Fêter la fin – sur « Les Nuits d’été » de Thomas Flahaut

Critique

Roman en partie autofictionnel, Les Nuits d’été de Thomas Flahaut livre le récit de trois vingtenaires, enfants d’ouvriers, de retour chez leurs parents le temps d’un été charnière. Flottant entre un monde révolu et un futur incertain, un choix s’impose à eux : reproduire la vie de leurs parents ou inventer la leur ? Bien qu’imprégné de mélancolie, le roman ne tend pas à l’apologie du monde ouvrier. Plutôt, il matérialise dans une langue à la fois simple et poétique la réconciliation entre des antagonismes sociaux et générationnels.
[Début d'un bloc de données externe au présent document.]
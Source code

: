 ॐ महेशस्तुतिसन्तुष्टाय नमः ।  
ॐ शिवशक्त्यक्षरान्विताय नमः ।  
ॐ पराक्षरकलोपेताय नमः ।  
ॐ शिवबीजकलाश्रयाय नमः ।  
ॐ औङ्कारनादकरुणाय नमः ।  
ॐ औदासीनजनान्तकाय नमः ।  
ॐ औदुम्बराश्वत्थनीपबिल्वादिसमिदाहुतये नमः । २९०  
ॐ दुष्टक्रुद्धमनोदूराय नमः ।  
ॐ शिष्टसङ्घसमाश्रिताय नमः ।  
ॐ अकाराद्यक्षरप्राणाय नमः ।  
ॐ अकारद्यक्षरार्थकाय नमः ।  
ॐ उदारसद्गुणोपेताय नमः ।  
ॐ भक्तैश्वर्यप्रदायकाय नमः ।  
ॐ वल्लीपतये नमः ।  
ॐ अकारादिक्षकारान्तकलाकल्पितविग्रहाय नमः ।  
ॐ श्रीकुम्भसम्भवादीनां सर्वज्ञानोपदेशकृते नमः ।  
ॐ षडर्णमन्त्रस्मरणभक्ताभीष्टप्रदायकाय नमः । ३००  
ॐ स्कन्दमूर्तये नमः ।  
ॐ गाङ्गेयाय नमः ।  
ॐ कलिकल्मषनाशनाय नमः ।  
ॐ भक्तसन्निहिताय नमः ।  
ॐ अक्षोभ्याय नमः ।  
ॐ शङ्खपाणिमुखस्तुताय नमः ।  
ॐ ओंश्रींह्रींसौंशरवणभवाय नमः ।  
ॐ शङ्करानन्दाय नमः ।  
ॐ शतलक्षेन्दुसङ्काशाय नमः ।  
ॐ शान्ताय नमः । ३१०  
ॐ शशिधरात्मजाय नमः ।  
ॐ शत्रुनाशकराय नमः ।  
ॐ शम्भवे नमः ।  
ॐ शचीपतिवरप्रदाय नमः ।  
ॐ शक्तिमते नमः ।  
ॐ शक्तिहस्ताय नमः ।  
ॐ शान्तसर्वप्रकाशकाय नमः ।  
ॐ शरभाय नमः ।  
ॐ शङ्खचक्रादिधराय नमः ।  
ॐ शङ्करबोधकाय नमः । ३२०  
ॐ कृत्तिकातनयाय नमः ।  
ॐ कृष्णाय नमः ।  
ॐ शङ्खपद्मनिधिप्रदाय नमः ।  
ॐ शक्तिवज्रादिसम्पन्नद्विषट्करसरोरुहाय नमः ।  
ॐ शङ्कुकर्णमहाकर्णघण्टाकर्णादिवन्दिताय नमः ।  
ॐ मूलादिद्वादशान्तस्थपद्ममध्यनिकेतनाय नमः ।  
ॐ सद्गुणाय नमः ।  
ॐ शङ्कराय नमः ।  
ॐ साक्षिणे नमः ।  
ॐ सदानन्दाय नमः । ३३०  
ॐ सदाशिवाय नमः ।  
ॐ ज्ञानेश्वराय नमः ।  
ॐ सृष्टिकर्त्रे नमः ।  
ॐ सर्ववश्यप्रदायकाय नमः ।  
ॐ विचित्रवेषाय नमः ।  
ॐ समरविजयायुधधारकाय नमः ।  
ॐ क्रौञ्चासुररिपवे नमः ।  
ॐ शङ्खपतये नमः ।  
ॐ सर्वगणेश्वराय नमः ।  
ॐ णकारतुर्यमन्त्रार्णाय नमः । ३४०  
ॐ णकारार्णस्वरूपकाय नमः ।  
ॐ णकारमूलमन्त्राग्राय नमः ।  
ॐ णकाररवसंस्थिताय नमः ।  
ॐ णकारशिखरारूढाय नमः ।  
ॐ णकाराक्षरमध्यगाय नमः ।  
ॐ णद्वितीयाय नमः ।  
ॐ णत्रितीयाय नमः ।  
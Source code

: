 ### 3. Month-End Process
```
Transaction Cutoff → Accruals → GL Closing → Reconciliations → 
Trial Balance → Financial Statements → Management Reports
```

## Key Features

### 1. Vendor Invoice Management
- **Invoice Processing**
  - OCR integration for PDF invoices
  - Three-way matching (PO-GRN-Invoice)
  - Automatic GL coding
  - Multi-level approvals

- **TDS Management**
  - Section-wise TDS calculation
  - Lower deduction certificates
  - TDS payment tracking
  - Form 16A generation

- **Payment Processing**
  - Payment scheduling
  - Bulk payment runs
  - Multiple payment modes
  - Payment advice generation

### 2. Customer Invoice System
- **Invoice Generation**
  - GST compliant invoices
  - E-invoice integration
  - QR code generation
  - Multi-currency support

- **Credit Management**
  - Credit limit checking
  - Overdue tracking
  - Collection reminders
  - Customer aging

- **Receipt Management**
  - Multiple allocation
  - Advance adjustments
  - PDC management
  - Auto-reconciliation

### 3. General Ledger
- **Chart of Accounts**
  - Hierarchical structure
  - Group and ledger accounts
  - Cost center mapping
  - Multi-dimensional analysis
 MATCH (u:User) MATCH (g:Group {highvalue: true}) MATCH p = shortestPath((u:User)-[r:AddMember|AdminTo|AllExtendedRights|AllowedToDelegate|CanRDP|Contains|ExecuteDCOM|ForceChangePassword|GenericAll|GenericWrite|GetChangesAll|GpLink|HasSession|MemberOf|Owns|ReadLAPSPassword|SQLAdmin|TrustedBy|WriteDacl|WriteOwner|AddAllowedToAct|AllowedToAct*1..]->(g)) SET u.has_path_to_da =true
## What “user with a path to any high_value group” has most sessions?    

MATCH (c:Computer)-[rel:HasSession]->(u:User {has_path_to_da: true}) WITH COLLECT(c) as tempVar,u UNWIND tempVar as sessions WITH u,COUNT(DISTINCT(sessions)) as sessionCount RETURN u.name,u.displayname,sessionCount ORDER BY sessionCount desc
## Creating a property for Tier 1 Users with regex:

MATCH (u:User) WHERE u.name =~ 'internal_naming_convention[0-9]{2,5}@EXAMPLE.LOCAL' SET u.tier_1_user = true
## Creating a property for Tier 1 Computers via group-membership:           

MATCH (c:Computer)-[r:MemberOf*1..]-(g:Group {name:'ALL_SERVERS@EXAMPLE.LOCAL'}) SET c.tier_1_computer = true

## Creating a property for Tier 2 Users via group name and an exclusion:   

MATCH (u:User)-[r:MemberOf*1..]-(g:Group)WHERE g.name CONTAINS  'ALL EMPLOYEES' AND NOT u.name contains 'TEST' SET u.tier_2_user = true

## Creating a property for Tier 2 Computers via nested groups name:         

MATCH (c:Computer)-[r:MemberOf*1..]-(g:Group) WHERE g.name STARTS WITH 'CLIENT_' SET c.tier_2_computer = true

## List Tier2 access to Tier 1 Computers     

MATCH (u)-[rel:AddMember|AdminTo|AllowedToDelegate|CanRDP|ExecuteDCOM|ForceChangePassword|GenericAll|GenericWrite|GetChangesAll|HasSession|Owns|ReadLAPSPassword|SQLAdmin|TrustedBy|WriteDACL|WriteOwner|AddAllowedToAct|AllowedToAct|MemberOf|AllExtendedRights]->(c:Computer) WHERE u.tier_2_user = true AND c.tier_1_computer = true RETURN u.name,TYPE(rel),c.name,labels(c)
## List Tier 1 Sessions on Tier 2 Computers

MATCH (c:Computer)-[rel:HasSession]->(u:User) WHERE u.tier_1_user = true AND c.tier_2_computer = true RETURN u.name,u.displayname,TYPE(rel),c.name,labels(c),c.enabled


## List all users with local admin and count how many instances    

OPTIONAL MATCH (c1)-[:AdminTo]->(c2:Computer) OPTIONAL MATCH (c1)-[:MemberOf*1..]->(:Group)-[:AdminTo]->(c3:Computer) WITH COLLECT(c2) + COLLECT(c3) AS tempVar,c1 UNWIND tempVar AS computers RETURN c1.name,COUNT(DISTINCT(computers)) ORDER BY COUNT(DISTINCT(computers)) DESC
Vivre avec l’incertitude, telle est l’injonction à laquelle le monde entier paraît soumis depuis quelques mois. Ce flottement entre un monde révolu et un futur incertain ressemble à celui dans lequel se meuvent les jeunes personnages de Thomas Flahaut. Thomas, Louise, Mehdi : trois vingtenaires entre deux années scolaires, entre la prime jeunesse et l’âge adulte, suspendent durant quelques semaines estivales le moment du choix. Reproduire la vie de ses parents ou inventer la sienne : où, au juste, se niche la trahison ?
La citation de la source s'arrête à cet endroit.